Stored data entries
[Start of section]
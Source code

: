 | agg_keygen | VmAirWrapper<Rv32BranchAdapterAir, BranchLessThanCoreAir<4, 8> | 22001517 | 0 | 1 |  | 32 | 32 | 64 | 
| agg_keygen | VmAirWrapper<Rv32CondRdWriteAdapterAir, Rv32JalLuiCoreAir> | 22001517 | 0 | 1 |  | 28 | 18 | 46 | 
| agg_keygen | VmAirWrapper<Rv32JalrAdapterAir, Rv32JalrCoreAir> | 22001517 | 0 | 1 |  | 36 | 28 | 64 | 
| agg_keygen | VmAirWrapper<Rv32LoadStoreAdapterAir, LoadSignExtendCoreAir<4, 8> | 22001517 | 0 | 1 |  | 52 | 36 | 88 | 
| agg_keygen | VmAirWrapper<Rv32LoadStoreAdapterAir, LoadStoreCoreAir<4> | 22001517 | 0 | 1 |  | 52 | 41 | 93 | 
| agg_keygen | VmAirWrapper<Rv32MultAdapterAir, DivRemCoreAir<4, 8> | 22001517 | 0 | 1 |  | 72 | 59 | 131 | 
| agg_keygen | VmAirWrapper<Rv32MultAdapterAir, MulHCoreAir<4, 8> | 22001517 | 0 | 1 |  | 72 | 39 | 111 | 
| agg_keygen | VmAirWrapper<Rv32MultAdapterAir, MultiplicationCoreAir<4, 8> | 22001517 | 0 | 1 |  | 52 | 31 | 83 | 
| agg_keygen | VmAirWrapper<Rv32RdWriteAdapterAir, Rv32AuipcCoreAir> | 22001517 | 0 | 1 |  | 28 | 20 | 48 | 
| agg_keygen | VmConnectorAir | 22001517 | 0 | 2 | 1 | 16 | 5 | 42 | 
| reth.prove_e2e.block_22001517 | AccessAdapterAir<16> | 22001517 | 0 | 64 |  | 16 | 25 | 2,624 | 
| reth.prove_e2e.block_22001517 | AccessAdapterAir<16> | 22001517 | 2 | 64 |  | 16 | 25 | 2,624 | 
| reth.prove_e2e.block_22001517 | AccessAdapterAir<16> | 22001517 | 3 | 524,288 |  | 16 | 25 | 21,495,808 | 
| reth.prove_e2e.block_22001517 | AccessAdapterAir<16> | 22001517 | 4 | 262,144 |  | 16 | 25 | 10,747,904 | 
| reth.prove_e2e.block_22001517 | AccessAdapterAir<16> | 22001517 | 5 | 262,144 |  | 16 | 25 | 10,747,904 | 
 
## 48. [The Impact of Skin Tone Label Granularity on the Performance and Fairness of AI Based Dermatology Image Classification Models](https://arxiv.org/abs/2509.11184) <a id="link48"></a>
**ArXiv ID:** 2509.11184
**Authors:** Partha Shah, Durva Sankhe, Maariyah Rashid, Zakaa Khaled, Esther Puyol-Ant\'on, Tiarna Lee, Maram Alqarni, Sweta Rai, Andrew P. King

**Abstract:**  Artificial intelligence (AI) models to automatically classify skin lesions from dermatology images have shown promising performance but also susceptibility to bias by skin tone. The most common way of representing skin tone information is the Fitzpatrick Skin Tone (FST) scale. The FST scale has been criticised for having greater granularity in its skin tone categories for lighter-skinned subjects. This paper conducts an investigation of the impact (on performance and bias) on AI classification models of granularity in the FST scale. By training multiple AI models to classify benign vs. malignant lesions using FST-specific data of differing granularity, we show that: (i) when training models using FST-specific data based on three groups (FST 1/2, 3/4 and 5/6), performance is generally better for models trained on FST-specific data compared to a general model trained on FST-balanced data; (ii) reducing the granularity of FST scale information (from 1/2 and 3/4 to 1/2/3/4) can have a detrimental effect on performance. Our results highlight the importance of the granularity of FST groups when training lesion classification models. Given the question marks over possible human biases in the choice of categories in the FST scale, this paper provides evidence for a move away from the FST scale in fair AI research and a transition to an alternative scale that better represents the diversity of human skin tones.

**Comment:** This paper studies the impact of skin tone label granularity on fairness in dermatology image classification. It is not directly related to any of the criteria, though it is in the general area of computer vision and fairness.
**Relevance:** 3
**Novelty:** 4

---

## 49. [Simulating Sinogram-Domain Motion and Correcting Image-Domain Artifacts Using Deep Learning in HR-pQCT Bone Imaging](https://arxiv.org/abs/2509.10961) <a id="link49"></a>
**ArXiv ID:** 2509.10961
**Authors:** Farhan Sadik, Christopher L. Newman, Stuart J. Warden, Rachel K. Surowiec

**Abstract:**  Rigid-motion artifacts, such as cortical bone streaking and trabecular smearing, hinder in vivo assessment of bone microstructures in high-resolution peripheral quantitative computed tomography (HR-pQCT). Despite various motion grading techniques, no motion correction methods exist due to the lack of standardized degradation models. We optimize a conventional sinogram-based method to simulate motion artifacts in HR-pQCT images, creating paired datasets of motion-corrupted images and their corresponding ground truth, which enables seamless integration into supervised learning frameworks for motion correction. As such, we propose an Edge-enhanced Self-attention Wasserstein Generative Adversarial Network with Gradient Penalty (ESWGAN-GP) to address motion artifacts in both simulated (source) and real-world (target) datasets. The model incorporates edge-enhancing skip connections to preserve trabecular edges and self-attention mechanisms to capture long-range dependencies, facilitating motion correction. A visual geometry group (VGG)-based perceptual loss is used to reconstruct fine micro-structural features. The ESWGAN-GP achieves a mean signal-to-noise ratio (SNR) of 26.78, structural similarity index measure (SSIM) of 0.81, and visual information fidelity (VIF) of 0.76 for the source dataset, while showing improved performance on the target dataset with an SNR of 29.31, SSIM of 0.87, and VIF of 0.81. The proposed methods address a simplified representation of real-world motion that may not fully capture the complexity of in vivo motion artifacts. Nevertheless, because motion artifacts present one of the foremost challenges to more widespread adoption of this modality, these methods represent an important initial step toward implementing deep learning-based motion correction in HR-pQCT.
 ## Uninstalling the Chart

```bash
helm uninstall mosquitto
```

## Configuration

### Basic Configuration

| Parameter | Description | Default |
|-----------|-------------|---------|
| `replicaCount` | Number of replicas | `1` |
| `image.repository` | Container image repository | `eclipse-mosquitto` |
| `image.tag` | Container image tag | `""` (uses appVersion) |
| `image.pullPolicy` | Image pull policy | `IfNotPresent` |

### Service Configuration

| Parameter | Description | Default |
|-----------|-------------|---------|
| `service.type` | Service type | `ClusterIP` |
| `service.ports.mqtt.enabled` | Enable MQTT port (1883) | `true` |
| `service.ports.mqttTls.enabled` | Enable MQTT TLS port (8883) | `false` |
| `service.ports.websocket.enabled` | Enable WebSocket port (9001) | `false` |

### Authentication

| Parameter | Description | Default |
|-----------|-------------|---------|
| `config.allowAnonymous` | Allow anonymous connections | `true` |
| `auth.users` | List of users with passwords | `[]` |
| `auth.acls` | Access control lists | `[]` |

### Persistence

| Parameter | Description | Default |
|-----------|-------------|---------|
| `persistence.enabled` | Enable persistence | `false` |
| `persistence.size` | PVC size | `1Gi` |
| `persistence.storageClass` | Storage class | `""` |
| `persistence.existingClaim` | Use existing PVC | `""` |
[End of section]
**WORK TO BE COMPLETED:** Among the entries above, determine how many lines hold the string "Authors" and report that number alone.

**REPLY:** 2